● Task details: Count the lines below that contain the word "aplicação" and give only that number.

● Input data:
┌──
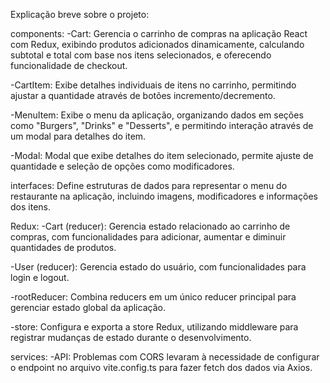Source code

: Explicação breve sobre o projeto:

components:
  -Cart: Gerencia o carrinho de compras na aplicação React com Redux, exibindo produtos adicionados dinamicamente, calculando subtotal e total com base nos itens selecionados, e oferecendo funcionalidade de checkout.

  -CartItem: Exibe detalhes individuais de itens no carrinho, permitindo ajustar a quantidade através de botões incremento/decremento.

  -MenuItem: Exibe o menu da aplicação, organizando dados em seções como "Burgers", "Drinks" e "Desserts", e permitindo interação através de um modal para detalhes do item.

  -Modal: Modal que exibe detalhes do item selecionado, permite ajuste de quantidade e seleção de opções como modificadores.

interfaces: Define estruturas de dados para representar o menu do restaurante na aplicação, incluindo imagens, modificadores e informações dos itens.

Redux:
  -Cart (reducer): Gerencia estado relacionado ao carrinho de compras, com funcionalidades para adicionar, aumentar e diminuir quantidades de produtos.

  -User (reducer): Gerencia estado do usuário, com funcionalidades para login e logout.

  -rootReducer: Combina reducers em um único reducer principal para gerenciar estado global da aplicação.

  -store: Configura e exporta a store Redux, utilizando middleware para registrar mudanças de estado durante o desenvolvimento.

services:
  -API: Problemas com CORS levaram à necessidade de configurar o endpoint no arquivo vite.config.ts para fazer fetch dos dados via Axios.

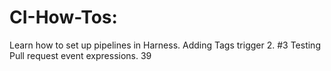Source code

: # CI-How-Tos: 
Learn how to set up pipelines in Harness.
Adding Tags trigger 2. #3
Testing Pull request event expressions. 39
└──
● Output for this task: 4